THE PROBLEM: Please state how many lines below include the word "maybe"; the reply should be the number only.

INPUT DATA START

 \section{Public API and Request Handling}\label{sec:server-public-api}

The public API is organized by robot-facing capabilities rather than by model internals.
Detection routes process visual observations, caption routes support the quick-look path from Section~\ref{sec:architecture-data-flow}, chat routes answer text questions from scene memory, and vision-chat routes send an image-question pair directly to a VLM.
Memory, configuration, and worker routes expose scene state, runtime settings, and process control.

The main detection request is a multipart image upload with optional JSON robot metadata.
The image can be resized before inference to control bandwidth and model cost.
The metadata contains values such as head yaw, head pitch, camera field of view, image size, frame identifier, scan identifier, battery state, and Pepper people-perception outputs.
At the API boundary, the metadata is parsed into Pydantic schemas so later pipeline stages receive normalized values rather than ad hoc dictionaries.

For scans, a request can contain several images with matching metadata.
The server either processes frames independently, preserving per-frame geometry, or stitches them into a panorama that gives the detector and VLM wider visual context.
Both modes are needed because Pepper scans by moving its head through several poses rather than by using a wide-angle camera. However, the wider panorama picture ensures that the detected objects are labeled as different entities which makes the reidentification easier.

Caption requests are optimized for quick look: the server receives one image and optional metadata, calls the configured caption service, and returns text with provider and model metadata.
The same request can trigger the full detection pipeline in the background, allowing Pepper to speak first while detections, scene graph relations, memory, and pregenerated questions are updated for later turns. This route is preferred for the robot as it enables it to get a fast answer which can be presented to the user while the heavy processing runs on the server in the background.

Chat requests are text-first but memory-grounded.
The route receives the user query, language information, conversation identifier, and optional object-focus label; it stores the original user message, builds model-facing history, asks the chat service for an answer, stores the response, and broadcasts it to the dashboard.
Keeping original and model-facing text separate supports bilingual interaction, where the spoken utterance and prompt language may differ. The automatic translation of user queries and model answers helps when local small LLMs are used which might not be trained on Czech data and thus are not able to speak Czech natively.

INPUT DATA END
INPUT DATA START

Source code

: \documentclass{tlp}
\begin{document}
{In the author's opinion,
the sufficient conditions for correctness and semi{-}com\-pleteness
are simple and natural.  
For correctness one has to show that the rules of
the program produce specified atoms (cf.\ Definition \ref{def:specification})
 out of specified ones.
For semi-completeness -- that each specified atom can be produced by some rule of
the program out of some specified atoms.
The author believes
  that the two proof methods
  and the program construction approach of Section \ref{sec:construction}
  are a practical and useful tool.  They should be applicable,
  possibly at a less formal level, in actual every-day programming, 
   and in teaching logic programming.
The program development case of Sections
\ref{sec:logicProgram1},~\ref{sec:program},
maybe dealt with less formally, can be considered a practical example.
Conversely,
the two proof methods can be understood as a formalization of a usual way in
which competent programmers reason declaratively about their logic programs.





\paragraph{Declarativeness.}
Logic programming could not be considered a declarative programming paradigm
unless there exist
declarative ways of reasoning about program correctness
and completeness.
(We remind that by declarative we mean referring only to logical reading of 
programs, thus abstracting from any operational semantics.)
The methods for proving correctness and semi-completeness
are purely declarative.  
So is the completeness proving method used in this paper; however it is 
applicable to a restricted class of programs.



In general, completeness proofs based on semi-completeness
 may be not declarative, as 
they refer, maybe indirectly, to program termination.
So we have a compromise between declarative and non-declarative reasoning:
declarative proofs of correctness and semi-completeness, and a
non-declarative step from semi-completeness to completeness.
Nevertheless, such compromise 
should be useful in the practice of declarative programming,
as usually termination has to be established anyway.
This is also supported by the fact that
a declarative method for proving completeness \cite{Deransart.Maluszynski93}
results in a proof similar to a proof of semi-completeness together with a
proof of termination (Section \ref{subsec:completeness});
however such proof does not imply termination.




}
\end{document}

INPUT DATA END

THE ANSWER: 2